▶ _INFORMATION_:
::::
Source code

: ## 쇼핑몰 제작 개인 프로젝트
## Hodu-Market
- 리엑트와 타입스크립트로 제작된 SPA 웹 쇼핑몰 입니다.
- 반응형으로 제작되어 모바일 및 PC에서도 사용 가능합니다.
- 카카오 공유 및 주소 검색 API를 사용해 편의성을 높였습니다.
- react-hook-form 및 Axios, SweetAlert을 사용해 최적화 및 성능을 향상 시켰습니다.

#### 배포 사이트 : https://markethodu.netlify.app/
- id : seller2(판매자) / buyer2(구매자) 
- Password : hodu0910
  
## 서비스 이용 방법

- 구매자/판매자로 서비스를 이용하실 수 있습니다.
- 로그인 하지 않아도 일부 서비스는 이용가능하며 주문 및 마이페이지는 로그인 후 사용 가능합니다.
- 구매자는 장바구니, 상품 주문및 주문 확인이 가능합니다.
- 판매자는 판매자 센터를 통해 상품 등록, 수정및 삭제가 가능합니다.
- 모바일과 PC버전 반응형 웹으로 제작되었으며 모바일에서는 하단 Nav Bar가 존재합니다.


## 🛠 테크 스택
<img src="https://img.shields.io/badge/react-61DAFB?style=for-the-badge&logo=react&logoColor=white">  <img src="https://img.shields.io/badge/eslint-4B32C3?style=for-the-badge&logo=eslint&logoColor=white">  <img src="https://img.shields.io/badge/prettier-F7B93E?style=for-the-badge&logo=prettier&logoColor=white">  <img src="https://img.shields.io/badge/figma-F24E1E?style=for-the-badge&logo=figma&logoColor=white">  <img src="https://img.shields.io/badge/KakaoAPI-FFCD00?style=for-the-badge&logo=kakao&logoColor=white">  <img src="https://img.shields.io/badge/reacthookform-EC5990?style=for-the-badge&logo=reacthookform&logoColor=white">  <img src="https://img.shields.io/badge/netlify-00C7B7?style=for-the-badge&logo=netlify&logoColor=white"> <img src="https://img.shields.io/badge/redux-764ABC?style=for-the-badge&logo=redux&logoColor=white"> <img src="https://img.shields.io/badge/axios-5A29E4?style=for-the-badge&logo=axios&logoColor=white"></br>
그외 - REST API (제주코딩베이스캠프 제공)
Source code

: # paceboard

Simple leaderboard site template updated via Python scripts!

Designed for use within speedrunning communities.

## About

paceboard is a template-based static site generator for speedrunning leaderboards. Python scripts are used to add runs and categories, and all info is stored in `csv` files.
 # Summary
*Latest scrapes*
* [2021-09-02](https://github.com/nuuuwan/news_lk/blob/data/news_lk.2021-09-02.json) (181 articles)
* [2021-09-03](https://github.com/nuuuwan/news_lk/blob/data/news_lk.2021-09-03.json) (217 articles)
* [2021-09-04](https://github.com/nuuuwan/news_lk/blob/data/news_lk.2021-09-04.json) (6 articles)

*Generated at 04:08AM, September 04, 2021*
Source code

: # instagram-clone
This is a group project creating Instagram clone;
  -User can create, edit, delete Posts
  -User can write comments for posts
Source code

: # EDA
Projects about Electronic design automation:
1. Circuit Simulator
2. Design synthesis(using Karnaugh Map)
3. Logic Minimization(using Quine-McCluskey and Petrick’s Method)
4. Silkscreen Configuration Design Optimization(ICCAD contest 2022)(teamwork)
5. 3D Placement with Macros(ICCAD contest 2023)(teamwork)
::::
Review the entries above and return every line where "blob" appears.

* [2021-09-02](https://github.com/nuuuwan/news_lk/blob/data/news_lk.2021-09-02.json) (181 articles)
* [2021-09-03](https://github.com/nuuuwan/news_lk/blob/data/news_lk.2021-09-03.json) (217 articles)
* [2021-09-04](https://github.com/nuuuwan/news_lk/blob/data/news_lk.2021-09-04.json) (6 articles)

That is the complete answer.